Par un jugement n° 2404932 du 14 février 2025, le tribunal administratif de Nîmes l’a admise à titre provisoire au bénéfice de l’aide juridictionnelle, et a rejeté le surplus de sa demande.
Procédure devant la cour :
Par une requête, enregistrée le 13 mars 2025 sous le n°25TL00542, Mme B…, représentée par Me Machicote, demande à la cour :
1°) de l’admettre au bénéfice de l’aide juridictionnelle provisoire ;
2°) d’annuler ce jugement du 14 février 2025 ;
3°) d’annuler l’arrêté du 22 novembre 2024 du préfet de la Lozère ;
4°) d’enjoindre au préfet de la Lozère de lui délivrer sans délai une attestation de demande d’asile à compter de la notification de la décision à intervenir sous astreinte de 200 euros par jour de retard ;
5°) de mettre à la charge de l’Etat une somme de 2 500 euros à verser à son conseil, en application des dispositions combinées des articles L. 761-1 du code de justice administrative et 37 alinéa 2 de la loi du 10 juillet 1991, sous réserve qu’il renonce à percevoir la part contributive de l’Etat.
Elle soutient que :
Sur la régularité du jugement :
- c’est à tort que les juges de première instance ont écarté le moyen tiré de ce que l’arrêté en litige est insuffisamment motivé et est entaché d’un défaut d’examen particulier de sa situation ;
- c’est à tort que les juges de première instance ont écarté le moyen tiré de ce que la décision préfectorale viserait à faire obstacle à sa demande d’asile ;
- c’est à tort que les juges de première instance ont écarté les stipulations des articles 3 et 8 de la convention européenne de sauvegarde des droits de l’homme et des libertés fondamentales et de l’article 3-1 de la convention de New York du 26 janvier 1990 relative aux droits de l’enfant ;
Sur le bien-fondé de l’arrêté :
- il est entaché d’un défaut de motivation ;
- il est entaché d’un défaut d’examen réel et sérieux de sa situation ;
- il entrave l’exercice de son droit d’asile ;
- il méconnaît les stipulations de l’article 8 de la convention européenne de sauvegarde des droits de l’homme et des libertés fondamentales ;
- il méconnaît les stipulations de l’article 3-1 de la convention de New York du 26 janvier 1990 relative aux droits de l’enfant ;
- il méconnaît les stipulations de l’article 3 de la convention européenne de sauvegarde des droits de l’homme et des libertés fondamentales ;
Mme B… a été admise au bénéfice de l’aide juridictionnelle totale par une décision du bureau d’aide juridictionnelle près le tribunal judiciaire de Toulouse du 16 mai 2025.

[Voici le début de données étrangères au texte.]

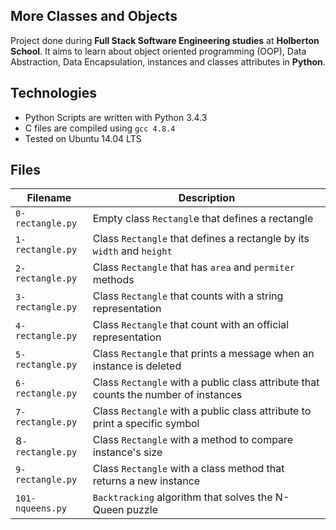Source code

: ## More Classes and Objects
Project done during **Full Stack Software Engineering studies** at **Holberton School**. It aims to learn about object oriented programming (OOP), Data Abstraction, Data Encapsulation, instances and classes attributes in **Python**.

## Technologies
- Python Scripts are written with Python 3.4.3
- C files are compiled using `gcc 4.8.4`
- Tested on Ubuntu 14.04 LTS
## Files
| Filename	| Description |
| --------- | ----------- |
| `0-rectangle.py`	| Empty class `Rectangl`e that defines a rectangle |
| `1-rectangle.py`	| Class `Rectangle` that defines a rectangle by its `width` and `height` |
| `2-rectangle.py`	| Class `Rectangle` that has `area` and `permiter` methods |
| `3-rectangle.py`	| Class `Rectangle` that counts with a string representation |
| `4-rectangle.py`	| Class `Rectangle` that count with an official representation |
| `5-rectangle.py`	| Class `Rectangle` that prints a message when an instance is deleted |
| `6-rectangle.py`	| Class `Rectangle` with a public class attribute that counts the number of instances |
| `7-rectangle.py`	| Class `Rectangle` with a public class attribute to print a specific symbol |
| 8`-rectangle.py`	| Class `Rectangle` with a method to compare instance's size |
| `9-rectangle.py`	| Class `Rectangle` with a class method that returns a new instance |
| `101-nqueens.py`	| `Backtracking` algorithm that solves the N-Queen puzzle |
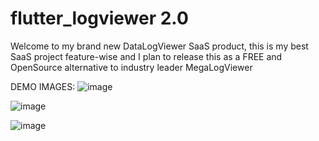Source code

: # flutter_logviewer 2.0

Welcome to my brand new DataLogViewer SaaS product, this is my best SaaS project 
feature-wise and I plan to release this as a FREE and OpenSource alternative to industry leader MegaLogViewer

DEMO IMAGES:
![image](https://github.com/user-attachments/assets/6a8f3be4-bc20-4b36-b537-615eabb3d742)

![image](https://github.com/user-attachments/assets/01bf7a5b-f076-4eed-a8a4-ce942566634b)

![image](https://github.com/user-attachments/assets/6bb07212-1694-452a-9d92-e34e7b46c4c9)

Vu les autres pièces du dossier.
Vu :
- la convention européenne de sauvegarde des droits de l’homme et des libertés fondamentales ;
- la convention de New York du 26 janvier 1990 relative aux droits de l’enfant ;
- le code des relations entre le public et l’administration ;
- le code de l’entrée et du séjour des étrangers et du droit d’asile ;
- la loi n° 91-647 du 10 juillet 1991 ;
- le code de justice administrative.
Considérant ce qui suit :
Aux termes du dernier alinéa de l’article R. 222-1 du code de justice administrative : « (…) les présidents des formations de jugement des cours (…) peuvent (…) par ordonnance, rejeter (…) après l’expiration du délai de recours (…) les requêtes d’appel manifestement dépourvues de fondement (…) ».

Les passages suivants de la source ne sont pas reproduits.